Plaintiff does not identify the individual representing the defendant collections agency who communicated with him, and simply refers to defendant — the entity and the individual — as "defendant." For present purposes, the Court will do the same.
Plaintiff filed his complaint on June 25, 2009, and effected service on defendant on September 24, 2009. Defendant failed to answer or otherwise appear in the action within the time prescribed by the Federal Rules, and plaintiff thus requested a Clerk's entry of default pursuant to Fed.R.Civ.P. 55(a). The Clerk entered defendant's default on October 26, 2009. On May 10, 2010, plaintiff filed the instant motions for default judgment, pursuant to Fed.R.Civ.P. 55(b), and for attorney's fees and costs.
Fed.R.Civ.P. 55(a) provides, "When a party against whom a judgment for affirmative relief is sought has failed to plead or otherwise defend as provided by these rules and that fact is made to appear by affidavit or otherwise, the clerk shall enter the party's default."
In a letter dated May 19, 2010, Michael P. Hayes, "Collections Manager" for defendant mailed a letter to the Court. In that letter, Mr. Hayes states that defendant "has not been at 1001 S 4th Street Hamburg, PA 19526 for at least the last nine (9) years," and that "Valerie Weidman has also not been with Consigned Debts Collections Inc. for at least the last eight (8) years." (Docket No. 8.) Mr. Hayes further states that defendant "has not received any notifications via mail and strongly denies the accusations brought forth by" plaintiff and his counsel. Mr. Hayes concludes the letter by stating that "Consigned Debts Collections Inc. would like to defend themselves against these false accusations."
It appears that with regard to the address and Valerie Weidman, Mr. Hayes is referring to the address contained in the caption of plaintiff's complaint, as well as the caption's reference to Valerie Weidman as the registered agent for defendant. These two issues, along with the fact that defendant did not receive "any notifications via mail," are immaterial to defendant's failure to appear in this case. Plaintiff's proof of service shows that Michael Hayes was personally served by a process server on September 24, 2009 at 3:17pm at 212 South 13th Street, Hamburg, PA 19526 (Docket No. 2), which is the address contained in the letterhead of Mr. Hayes' May 19, 2010 letter to the Court. Thus, it appears that defendant was properly served, and default has been properly entered against it.
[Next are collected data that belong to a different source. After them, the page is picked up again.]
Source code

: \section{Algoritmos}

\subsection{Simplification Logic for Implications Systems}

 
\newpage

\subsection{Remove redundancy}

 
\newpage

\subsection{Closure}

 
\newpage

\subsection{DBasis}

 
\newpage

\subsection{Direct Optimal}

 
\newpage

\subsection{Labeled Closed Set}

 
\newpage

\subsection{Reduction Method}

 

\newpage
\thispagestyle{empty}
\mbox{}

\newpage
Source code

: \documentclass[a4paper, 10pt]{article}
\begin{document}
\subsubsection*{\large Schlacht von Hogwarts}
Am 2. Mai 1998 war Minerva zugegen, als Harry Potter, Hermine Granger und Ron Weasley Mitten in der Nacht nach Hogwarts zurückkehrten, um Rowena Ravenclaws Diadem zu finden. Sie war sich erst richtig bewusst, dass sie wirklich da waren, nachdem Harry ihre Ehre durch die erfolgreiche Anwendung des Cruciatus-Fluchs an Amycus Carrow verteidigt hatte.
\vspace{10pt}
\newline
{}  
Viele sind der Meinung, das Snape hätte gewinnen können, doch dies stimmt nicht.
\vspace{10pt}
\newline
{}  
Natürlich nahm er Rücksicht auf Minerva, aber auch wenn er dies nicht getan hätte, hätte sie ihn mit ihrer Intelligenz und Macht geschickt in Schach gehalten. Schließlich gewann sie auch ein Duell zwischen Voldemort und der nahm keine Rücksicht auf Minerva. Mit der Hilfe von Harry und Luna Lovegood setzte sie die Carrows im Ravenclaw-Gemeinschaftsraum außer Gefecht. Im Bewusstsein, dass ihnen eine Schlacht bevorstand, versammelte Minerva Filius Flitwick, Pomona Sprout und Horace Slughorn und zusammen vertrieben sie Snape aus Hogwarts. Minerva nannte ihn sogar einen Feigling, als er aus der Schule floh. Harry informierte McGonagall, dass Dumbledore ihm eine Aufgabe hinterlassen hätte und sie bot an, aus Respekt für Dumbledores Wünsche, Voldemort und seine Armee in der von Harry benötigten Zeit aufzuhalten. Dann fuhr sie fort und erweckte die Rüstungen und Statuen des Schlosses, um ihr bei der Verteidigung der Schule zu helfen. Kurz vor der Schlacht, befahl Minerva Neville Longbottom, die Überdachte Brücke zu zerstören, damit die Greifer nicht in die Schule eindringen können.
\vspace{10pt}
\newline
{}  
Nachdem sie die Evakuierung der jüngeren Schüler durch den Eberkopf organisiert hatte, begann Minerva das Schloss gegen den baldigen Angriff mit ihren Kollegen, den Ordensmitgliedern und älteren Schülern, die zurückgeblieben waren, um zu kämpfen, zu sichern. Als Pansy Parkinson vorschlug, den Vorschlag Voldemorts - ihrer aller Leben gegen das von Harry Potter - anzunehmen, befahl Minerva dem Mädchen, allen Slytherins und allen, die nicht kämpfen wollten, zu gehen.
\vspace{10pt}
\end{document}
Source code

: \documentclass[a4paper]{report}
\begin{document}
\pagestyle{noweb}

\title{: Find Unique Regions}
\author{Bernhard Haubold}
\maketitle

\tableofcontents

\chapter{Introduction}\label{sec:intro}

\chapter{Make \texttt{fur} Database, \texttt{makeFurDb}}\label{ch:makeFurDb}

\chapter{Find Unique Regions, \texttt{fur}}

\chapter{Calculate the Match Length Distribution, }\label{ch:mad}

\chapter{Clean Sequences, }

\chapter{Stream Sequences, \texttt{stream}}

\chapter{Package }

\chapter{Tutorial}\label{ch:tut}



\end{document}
The Court does not make any substantive finding on the propriety of service, should defendant contest it for whatever reason. The Court only finds that the "Collections Manager" for defendant was personally served and, therefore, defendant received notice of this lawsuit through that service.
The Court, however, construes the last sentence in Mr. Hayes' letter as defendant's intent to vacate default, oppose plaintiff's motions, and appear in this action. The decision to set aside the entry of default pursuant to Fed.R.Civ.P. 55(c) is left primarily to the discretion of the district court. U.S. v. $55,518.05 in U.S. Currency, 728 F.2d 192, 194 (3d Cir. 1984) (citing Fed.R.Civ.P. 55(c), which provides, "For good cause shown the court may set aside an entry of default") (other citation omitted). The Third Circuit "does not favor entry of defaults or default judgments" and it requires "doubtful cases to be resolved in favor of the party moving to set aside the default judgment so that cases may be decided on their merits." Id. at 194-95 (citations and quotations omitted). A district court must consider the following factors in exercising its discretion in granting or denying a motion to set aside a default under Rule 55(c): (1) whether the plaintiff will be prejudiced; (2) whether the defendant has a meritorious defense; and (3) whether the default was the result of the defendant's culpable conduct. Id. at 195 (citations omitted).
Since Mr. Hayes' letter, defendant has not undertaken any steps to further contest the default entered against it, and, consequently, defendant has not articulated his position with regard to the factors the Court must consider in deciding whether to vacate default. A properly-served defendant has an obligation to defend itself against a plaintiff's claims, or it must expect that a judgment may be entered against it.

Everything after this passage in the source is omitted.